EXERCISE PROMPT: Filter the lines below, keeping each one that holds "password".

Segment Start: DATA

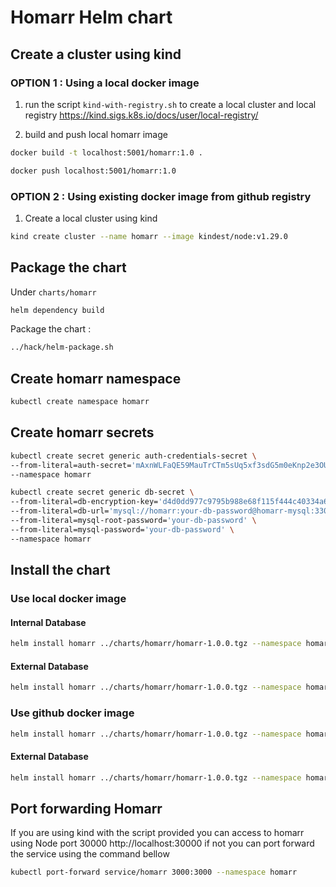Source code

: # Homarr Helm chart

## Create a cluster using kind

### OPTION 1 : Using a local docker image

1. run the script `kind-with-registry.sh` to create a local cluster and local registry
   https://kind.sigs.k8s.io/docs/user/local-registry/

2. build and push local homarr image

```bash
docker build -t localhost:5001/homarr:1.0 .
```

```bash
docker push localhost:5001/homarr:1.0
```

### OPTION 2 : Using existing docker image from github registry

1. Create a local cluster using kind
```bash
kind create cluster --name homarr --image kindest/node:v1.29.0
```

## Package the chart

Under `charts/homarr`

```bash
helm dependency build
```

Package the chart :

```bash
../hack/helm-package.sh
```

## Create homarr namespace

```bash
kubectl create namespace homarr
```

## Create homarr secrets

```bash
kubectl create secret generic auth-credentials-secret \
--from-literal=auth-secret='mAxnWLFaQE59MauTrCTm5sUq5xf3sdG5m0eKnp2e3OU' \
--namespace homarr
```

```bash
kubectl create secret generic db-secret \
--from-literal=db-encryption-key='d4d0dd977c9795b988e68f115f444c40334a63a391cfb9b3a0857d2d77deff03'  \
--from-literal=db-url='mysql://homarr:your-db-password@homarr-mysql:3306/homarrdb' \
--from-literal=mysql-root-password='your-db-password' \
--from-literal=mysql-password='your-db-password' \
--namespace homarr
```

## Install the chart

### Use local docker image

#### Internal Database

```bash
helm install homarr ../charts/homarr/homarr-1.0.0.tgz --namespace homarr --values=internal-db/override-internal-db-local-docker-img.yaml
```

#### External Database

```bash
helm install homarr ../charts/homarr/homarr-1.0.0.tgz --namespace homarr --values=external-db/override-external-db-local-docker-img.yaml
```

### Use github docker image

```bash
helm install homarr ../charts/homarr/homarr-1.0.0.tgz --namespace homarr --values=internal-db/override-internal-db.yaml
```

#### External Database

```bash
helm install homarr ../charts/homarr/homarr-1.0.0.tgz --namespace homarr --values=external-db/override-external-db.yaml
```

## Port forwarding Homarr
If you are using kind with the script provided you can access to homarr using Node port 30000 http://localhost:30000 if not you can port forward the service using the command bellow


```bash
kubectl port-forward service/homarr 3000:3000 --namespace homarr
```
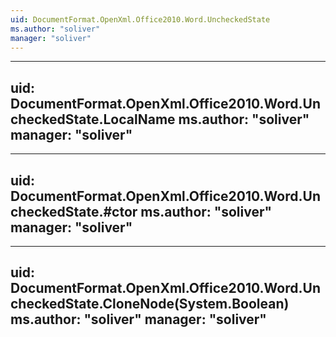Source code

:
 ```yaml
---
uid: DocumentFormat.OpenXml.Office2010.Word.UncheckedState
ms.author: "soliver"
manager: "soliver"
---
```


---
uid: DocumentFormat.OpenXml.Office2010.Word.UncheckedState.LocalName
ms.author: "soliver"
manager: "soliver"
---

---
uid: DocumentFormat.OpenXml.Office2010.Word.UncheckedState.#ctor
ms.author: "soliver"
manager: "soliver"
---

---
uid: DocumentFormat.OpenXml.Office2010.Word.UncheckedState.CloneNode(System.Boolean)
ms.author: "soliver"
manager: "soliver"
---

Segment End: DATA

WRITTEN ANSWER:
--from-literal=db-url='mysql://homarr:your-db-password@homarr-mysql:3306/homarrdb' \
--from-literal=mysql-root-password='your-db-password' \
--from-literal=mysql-password='your-db-password' \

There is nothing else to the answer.